--- DATA PROVIDED ---
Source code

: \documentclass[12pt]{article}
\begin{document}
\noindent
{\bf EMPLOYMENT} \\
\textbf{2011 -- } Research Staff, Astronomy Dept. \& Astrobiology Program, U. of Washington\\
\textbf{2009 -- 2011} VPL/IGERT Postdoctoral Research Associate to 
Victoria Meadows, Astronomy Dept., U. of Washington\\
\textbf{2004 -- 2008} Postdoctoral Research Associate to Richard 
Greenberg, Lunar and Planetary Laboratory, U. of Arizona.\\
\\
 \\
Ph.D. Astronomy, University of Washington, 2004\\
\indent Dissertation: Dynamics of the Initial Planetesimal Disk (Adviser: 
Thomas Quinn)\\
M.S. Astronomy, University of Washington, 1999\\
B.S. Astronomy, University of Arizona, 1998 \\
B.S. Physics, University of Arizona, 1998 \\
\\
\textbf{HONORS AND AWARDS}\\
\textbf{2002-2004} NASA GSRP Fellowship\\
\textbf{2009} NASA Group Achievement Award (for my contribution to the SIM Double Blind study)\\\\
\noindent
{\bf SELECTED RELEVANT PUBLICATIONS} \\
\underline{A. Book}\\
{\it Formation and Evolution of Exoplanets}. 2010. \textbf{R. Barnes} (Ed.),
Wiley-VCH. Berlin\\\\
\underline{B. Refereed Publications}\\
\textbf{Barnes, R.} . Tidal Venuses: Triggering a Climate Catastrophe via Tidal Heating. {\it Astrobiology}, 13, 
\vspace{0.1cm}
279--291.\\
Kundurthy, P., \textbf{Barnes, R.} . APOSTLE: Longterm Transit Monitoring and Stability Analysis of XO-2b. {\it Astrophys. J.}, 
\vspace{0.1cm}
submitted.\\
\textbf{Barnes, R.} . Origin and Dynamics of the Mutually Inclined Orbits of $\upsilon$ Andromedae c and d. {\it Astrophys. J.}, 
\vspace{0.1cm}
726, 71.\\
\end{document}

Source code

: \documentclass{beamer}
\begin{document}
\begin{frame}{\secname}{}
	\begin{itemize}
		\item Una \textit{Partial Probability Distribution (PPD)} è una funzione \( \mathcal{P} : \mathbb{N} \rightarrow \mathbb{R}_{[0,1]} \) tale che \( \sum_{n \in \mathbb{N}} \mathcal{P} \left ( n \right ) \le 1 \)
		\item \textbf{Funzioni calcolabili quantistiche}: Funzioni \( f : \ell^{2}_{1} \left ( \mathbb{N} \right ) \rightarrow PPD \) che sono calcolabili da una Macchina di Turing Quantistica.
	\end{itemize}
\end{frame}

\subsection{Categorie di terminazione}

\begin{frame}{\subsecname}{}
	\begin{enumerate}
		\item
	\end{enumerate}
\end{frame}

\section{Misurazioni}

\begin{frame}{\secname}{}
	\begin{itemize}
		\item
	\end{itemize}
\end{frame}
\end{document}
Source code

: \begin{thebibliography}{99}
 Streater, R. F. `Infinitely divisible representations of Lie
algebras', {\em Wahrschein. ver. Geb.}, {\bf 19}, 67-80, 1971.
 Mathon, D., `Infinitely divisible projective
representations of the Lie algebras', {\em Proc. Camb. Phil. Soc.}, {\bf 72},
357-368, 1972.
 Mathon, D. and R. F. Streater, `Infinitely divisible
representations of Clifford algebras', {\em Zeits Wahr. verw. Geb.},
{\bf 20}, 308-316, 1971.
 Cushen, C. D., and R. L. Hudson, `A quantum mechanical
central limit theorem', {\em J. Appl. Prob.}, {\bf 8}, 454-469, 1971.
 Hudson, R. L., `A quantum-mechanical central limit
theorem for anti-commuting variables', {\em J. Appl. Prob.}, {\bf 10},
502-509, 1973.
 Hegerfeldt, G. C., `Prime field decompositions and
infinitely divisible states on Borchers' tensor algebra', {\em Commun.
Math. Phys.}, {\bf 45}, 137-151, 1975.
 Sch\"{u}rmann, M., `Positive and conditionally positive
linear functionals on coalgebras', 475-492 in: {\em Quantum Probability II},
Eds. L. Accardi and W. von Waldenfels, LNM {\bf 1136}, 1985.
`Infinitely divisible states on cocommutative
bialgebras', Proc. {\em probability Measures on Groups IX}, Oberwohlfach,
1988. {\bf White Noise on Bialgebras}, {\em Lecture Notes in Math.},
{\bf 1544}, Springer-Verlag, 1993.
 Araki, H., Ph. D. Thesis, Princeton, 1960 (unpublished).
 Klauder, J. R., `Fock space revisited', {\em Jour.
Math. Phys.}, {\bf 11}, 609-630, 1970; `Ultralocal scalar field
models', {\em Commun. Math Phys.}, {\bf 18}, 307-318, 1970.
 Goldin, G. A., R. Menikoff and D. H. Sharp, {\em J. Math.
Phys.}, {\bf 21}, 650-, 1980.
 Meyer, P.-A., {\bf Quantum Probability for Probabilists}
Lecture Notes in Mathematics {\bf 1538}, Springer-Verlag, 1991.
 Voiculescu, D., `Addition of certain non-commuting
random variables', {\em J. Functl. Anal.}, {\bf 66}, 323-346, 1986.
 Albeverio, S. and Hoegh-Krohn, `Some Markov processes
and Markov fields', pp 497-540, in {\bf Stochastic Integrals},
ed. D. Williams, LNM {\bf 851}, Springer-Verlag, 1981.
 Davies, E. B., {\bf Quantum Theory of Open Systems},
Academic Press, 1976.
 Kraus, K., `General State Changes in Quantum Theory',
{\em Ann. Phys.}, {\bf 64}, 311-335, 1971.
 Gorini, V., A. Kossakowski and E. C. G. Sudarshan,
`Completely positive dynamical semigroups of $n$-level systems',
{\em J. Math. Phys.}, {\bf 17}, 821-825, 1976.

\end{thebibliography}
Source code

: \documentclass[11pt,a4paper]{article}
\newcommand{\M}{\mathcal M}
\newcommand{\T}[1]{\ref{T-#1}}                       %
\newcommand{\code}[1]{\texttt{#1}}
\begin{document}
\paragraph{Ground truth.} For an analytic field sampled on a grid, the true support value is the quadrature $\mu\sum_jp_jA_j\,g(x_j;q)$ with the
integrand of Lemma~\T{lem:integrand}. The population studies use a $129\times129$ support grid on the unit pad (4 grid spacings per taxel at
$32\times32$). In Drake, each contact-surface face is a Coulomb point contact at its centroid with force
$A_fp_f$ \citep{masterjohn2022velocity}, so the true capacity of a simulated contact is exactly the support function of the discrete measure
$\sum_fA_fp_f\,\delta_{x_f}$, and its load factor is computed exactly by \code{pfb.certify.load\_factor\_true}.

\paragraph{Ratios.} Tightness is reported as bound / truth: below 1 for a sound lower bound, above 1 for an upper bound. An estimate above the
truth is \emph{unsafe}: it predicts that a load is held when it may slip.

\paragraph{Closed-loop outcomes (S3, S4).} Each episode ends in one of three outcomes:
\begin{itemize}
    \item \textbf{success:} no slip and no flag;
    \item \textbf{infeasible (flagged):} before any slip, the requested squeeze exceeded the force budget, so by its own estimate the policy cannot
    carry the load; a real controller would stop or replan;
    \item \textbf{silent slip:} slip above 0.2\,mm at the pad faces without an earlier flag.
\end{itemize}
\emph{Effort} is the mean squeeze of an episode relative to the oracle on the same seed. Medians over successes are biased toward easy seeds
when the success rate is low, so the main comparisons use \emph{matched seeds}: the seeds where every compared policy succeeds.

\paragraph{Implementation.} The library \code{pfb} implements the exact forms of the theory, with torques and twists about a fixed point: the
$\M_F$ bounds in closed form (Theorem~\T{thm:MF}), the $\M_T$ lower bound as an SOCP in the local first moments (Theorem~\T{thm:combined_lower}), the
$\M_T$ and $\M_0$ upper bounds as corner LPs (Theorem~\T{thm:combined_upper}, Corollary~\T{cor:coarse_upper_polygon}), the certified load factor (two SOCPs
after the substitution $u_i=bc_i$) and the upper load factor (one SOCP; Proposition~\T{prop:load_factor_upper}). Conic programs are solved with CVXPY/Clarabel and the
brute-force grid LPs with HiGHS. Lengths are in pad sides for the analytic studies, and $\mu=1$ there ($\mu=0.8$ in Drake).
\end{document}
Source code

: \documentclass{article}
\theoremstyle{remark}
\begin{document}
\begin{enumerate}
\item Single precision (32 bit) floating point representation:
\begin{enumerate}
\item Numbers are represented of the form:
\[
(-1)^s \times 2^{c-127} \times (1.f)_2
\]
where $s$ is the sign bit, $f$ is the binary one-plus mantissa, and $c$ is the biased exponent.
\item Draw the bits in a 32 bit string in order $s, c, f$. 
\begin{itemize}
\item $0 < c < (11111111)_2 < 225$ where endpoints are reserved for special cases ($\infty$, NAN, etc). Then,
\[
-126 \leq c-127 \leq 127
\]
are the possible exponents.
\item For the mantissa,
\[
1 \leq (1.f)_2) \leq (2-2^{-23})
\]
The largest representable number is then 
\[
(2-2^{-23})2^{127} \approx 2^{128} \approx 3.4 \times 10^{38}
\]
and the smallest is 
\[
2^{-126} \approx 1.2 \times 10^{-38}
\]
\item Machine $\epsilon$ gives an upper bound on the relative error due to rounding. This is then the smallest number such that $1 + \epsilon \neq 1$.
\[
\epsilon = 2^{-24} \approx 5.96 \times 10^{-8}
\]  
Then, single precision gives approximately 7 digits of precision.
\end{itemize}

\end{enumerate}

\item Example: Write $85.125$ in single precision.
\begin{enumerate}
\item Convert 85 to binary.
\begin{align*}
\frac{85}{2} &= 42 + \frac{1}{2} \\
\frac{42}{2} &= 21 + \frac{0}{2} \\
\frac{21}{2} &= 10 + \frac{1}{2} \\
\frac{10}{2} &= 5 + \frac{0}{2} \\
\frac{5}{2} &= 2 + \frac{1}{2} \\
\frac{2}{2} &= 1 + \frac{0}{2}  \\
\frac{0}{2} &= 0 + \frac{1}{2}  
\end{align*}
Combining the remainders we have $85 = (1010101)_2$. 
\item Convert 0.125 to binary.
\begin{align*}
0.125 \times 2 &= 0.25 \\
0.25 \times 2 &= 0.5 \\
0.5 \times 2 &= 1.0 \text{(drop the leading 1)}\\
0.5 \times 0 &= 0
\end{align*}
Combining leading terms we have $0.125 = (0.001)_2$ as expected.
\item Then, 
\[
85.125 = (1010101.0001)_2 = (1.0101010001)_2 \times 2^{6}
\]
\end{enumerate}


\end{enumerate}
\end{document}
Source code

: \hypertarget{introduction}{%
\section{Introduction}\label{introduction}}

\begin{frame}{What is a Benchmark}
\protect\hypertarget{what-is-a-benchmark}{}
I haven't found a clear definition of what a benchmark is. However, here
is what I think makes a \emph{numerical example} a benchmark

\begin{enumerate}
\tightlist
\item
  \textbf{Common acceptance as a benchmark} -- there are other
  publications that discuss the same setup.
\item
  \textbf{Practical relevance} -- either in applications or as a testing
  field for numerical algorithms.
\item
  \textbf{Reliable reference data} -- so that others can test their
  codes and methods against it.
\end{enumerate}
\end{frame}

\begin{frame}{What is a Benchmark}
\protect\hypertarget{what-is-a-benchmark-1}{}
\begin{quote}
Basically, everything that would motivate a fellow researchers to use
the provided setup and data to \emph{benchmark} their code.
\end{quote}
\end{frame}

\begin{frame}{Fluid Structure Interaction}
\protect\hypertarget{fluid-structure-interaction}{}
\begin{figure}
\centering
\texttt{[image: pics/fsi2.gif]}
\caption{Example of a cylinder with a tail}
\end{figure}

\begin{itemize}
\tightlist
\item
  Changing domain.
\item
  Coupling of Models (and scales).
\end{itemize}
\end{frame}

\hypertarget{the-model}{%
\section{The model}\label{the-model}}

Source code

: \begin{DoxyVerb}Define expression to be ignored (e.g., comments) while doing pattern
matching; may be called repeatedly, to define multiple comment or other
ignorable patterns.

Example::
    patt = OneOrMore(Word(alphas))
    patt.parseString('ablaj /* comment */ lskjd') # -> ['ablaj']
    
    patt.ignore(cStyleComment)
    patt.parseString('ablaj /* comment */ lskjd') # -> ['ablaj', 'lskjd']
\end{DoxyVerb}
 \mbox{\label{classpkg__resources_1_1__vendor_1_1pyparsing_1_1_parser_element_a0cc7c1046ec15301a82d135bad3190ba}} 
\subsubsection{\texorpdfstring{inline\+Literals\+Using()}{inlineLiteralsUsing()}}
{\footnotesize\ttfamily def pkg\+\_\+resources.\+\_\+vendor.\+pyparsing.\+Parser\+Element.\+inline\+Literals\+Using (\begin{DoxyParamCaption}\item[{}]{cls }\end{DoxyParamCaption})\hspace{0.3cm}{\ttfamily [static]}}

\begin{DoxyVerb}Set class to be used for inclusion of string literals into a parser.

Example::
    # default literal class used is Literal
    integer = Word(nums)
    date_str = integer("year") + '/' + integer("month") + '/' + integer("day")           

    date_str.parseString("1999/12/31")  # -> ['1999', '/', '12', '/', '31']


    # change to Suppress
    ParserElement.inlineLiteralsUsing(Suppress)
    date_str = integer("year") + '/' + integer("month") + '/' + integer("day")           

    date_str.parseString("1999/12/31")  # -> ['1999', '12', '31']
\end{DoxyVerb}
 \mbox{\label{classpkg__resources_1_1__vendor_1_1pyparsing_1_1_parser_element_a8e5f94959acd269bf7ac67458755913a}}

--- EXERCISE DIRECTIONS ---
The lines above, from the first through the one containing "Victoria Meadows, Astronomy", must be restated word for word, with nothing added.

--- OUTPUT BELOW ---
Source code

: \documentclass[12pt]{article}
\begin{document}
\noindent
{\bf EMPLOYMENT} \\
\textbf{2011 -- } Research Staff, Astronomy Dept. \& Astrobiology Program, U. of Washington\\
\textbf{2009 -- 2011} VPL/IGERT Postdoctoral Research Associate to 
Victoria Meadows, Astronomy Dept., U. of Washington\\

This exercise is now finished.